Things I wish I could say:

If you decide for whatever reason to store your fertilized eggs on a windowsill in 100 degree heatwave, do not come crying to me when they end up with blood spots/a vein inside. Use your head like an adult. I pick my eggs fresh every day from the same exact spot in an organized coop. Nice try though.
 
Also can we talk about why you would ever leave the toilet lid open? I mean seriously!
So that I don't inadvertently pee on the lid in the middle of the night. :old

Control yourself. You can't control others.
 
Person shows up 25 min late for appointment expecting to be seen with excuse that the line at McDonalds was long. It's a cardiology office! "No, you can reschedule and go home to rethink your priorities in life"
Maybe they should consider why they're at a cardiology office in the first place... 🤔
 
I've seen the things my dogs eat, so I don't do doggie kisses, but sitting in drool in the middle of the night isn't cool either.
I like dogs as much as any other person (okay, not quite as much as some people do) but I seriously can't believe the amount of people that either let dogs lick their faces or share their food. My dog licks her own bottom and eats chicken poop. Why on earth would I want her tongue on my face?!
 
Those of us with dogs that see an open toilet as a magic water fountain. :lau

I've seen the things my dogs eat, so I don't do doggie kisses, but sitting in drool in the middle of the night isn't cool either.
We have to because oyr cat absolutely insists on drinking from the toilet. Shes got 2 other big water bowls to choose from, but nope, it has to be toilet water apparently.
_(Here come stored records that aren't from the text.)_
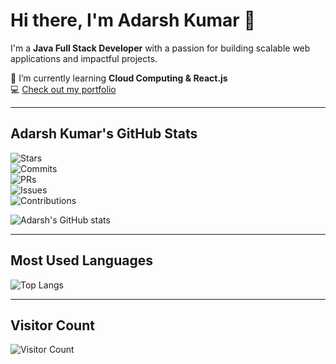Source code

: # Hi there, I'm Adarsh Kumar 👋  

I'm a **Java Full Stack Developer** with a passion for building scalable web applications and impactful projects.  

🌱 I’m currently learning **Cloud Computing & React.js**  
💻 [Check out my portfolio](#)  

---

## Adarsh Kumar's GitHub Stats  

![Stars](https://img.shields.io/badge/Total_Stars-1.2k-pink?style=flat-square)  
![Commits](https://img.shields.io/badge/Total_Commits_(2025)-0-blue?style=flat-square)  
![PRs](https://img.shields.io/badge/Total_PRs-10-green?style=flat-square)  
![Issues](https://img.shields.io/badge/Total_Issues-12-red?style=flat-square)  
![Contributions](https://img.shields.io/badge/Contributed_(last_year)-0-purple?style=flat-square)  

![Adarsh's GitHub stats](https://github-readme-stats.vercel.app/api?username=Adarsh2089&show_icons=true&theme=radical)

---

## Most Used Languages  

![Top Langs](https://github-readme-stats.vercel.app/api/top-langs/?username=Adarsh2089&layout=compact&theme=radical)  

---

## Visitor Count  

![Visitor Count](https://komarev.com/ghpvc/?username=Adarsh2089&color=blue)  
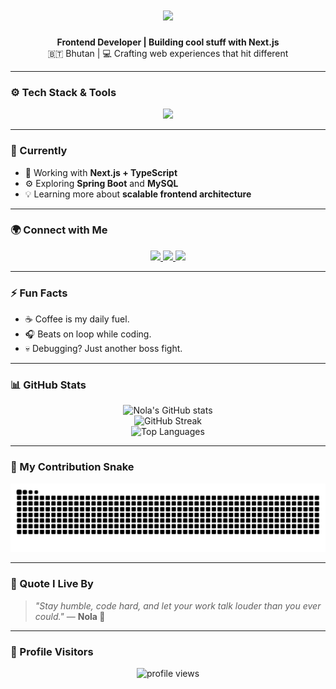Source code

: <!-- 👋 Nola's Animated GitHub Profile README -->

<h1 align="center">
  <img src="https://readme-typing-svg.herokuapp.com?font=Fira+Code&size=30&pause=1000&color=F77D26&center=true&vCenter=true&width=500&lines=Yo%2C+I'm+Dorji+Phuntsho!;aka+Nola+😎;Frontend+Developer;Building+cool+stuff+with+Next.js+🚀" />
</h1>

<p align="center">
  <b>Frontend Developer | Building cool stuff with Next.js</b><br/>
  🇧🇹 Bhutan | 💻 Crafting web experiences that hit different  
</p>

---

### ⚙️ Tech Stack & Tools
<p align="center">
  <img src="https://skillicons.dev/icons?i=react,nextjs,typescript,nodejs,java,spring,mysql,html,css,js,git,github,vscode,postman&theme=dark" />
</p>

---

### 🚀 Currently
- 🧱 Working with **Next.js + TypeScript**
- ⚙️ Exploring **Spring Boot** and **MySQL**
- 💡 Learning more about **scalable frontend architecture**

---

### 🌍 Connect with Me
<p align="center">
  <a href="https://github.com/Nola77" target="_blank">
    <img src="https://img.shields.io/badge/GitHub-000?style=for-the-badge&logo=github&logoColor=white" />
  </a>
  <a href="https://www.linkedin.com/in/dorji-phuntsho-7a4b2123b/" target="_blank">
    <img src="https://img.shields.io/badge/LinkedIn-0A66C2?style=for-the-badge&logo=linkedin&logoColor=white" />
  </a>
  <a href="https://www.facebook.com/jordi.nolanjr" target="_blank">
    <img src="https://img.shields.io/badge/Facebook-0866FF?style=for-the-badge&logo=facebook&logoColor=white" />
  </a>
</p>

---

### ⚡ Fun Facts
- ☕ Coffee is my daily fuel.  
- 🎧 Beats on loop while coding.  
- 💀 Debugging? Just another boss fight.  

---

### 📊 GitHub Stats
<p align="center">
  <img src="https://github-readme-stats.vercel.app/api?username=Nola77&show_icons=true&theme=tokyonight&hide_border=true" alt="Nola's GitHub stats" />
  <br/>
  <img src="https://github-readme-streak-stats.herokuapp.com?user=Nola77&theme=tokyonight&hide_border=true" alt="GitHub Streak" />
  <br/>
  <img src="https://github-readme-stats.vercel.app/api/top-langs/?username=Nola77&layout=compact&theme=tokyonight&hide_border=true" alt="Top Languages" />
</p>

---

### 🐍 My Contribution Snake
<p align="center">
  <img src="https://github.com/Nola77/Nola77/blob/output/github-contribution-grid-snake.svg" alt="snake animation" />
</p>

---

### 💬 Quote I Live By
> *"Stay humble, code hard, and let your work talk louder than you ever could."* — **Nola 🖤**

---

### 🧠 Profile Visitors
<p align="center">
  <img src="https://komarev.com/ghpvc/?username=Nola77&label=🔥+Profile+Views&color=F77D26&style=for-the-badge" alt="profile views" />
</p>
It got really bad a year ago for a bit, she would wait in the bathroom out of sight until someone came to use it and wait until the lid was opened before barging in.
 
I like dogs as much as any other person (okay, not quite as much as some people do) but I seriously can't believe the amount of people that either let dogs lick their faces or share their food. My dog licks her own bottom and eats chicken poop. Why on earth would I want her tongue on my face?!
I let her like my face unless I see her eat poop. Her area isn't accessed by other animals so I know she's not eating it without being seen. But I also grew up with this dog, not too sure I'll let the next one start that habit
 
We have to because oyr cat absolutely insists on drinking from the toilet. Shes got 2 other big water bowls to choose from, but nope, it has to be toilet water apparently. It got really bad a year ago for a bit, she would wait in the bathroom out of sight until someone came to use it and wait until the lid was opened before barging in.